> **Work order**
Among the entries below, find the lines with the word "algorithms" and return them.

*** Begin section ***

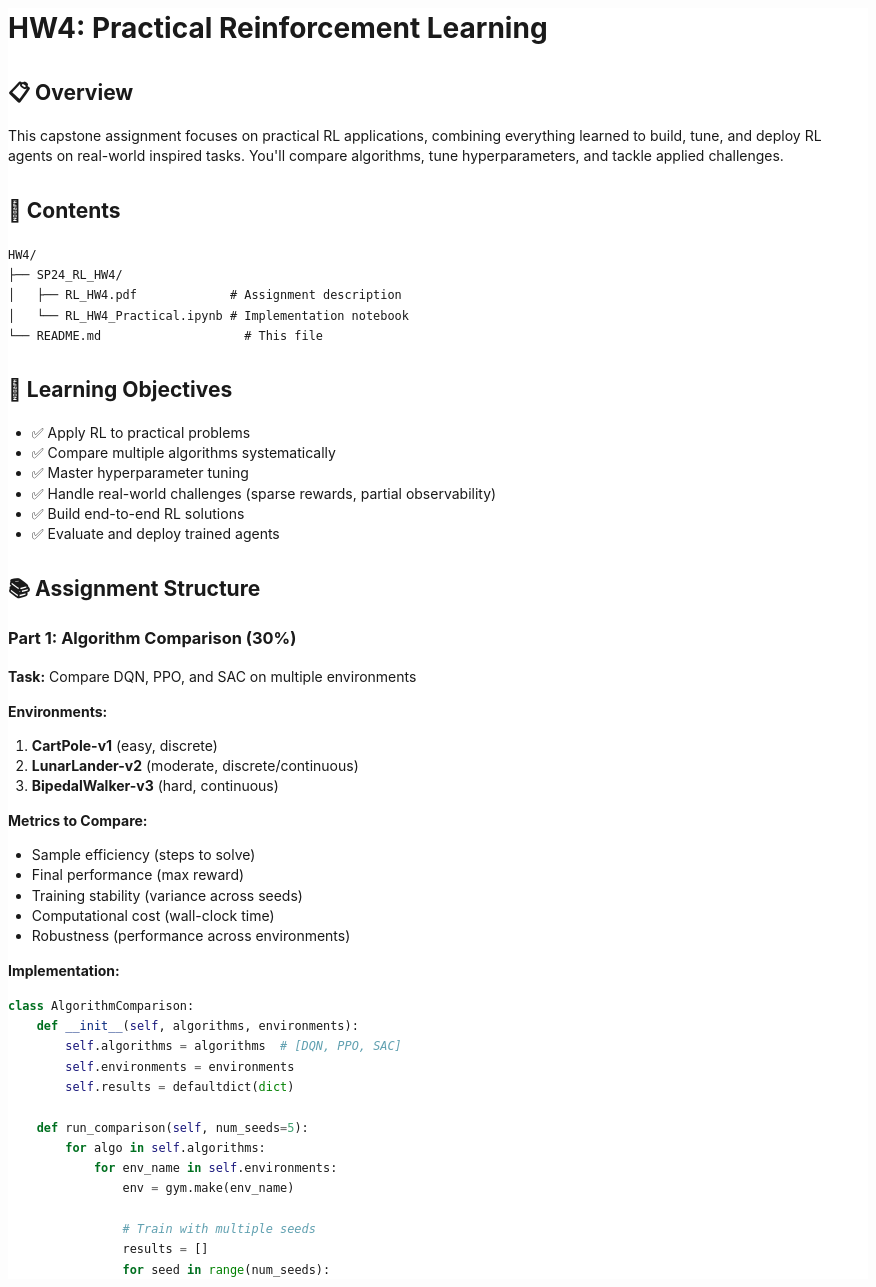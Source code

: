 # HW4: Practical Reinforcement Learning

## 📋 Overview

This capstone assignment focuses on practical RL applications, combining everything learned to build, tune, and deploy RL agents on real-world inspired tasks. You'll compare algorithms, tune hyperparameters, and tackle applied challenges.

## 📂 Contents

```
HW4/
├── SP24_RL_HW4/
│   ├── RL_HW4.pdf             # Assignment description
│   └── RL_HW4_Practical.ipynb # Implementation notebook
└── README.md                    # This file
```

## 🎯 Learning Objectives

- ✅ Apply RL to practical problems
- ✅ Compare multiple algorithms systematically
- ✅ Master hyperparameter tuning
- ✅ Handle real-world challenges (sparse rewards, partial observability)
- ✅ Build end-to-end RL solutions
- ✅ Evaluate and deploy trained agents

## 📚 Assignment Structure

### Part 1: Algorithm Comparison (30%)

**Task:** Compare DQN, PPO, and SAC on multiple environments

**Environments:**

1. **CartPole-v1** (easy, discrete)
2. **LunarLander-v2** (moderate, discrete/continuous)
3. **BipedalWalker-v3** (hard, continuous)

**Metrics to Compare:**

- Sample efficiency (steps to solve)
- Final performance (max reward)
- Training stability (variance across seeds)
- Computational cost (wall-clock time)
- Robustness (performance across environments)

**Implementation:**

```python
class AlgorithmComparison:
    def __init__(self, algorithms, environments):
        self.algorithms = algorithms  # [DQN, PPO, SAC]
        self.environments = environments
        self.results = defaultdict(dict)

    def run_comparison(self, num_seeds=5):
        for algo in self.algorithms:
            for env_name in self.environments:
                env = gym.make(env_name)

                # Train with multiple seeds
                results = []
                for seed in range(num_seeds):
```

*** End section ***

> **Written answer**
This capstone assignment focuses on practical RL applications, combining everything learned to build, tune, and deploy RL agents on real-world inspired tasks. You'll compare algorithms, tune hyperparameters, and tackle applied challenges.
- ✅ Compare multiple algorithms systematically
    def __init__(self, algorithms, environments):
        self.algorithms = algorithms  # [DQN, PPO, SAC]
        for algo in self.algorithms:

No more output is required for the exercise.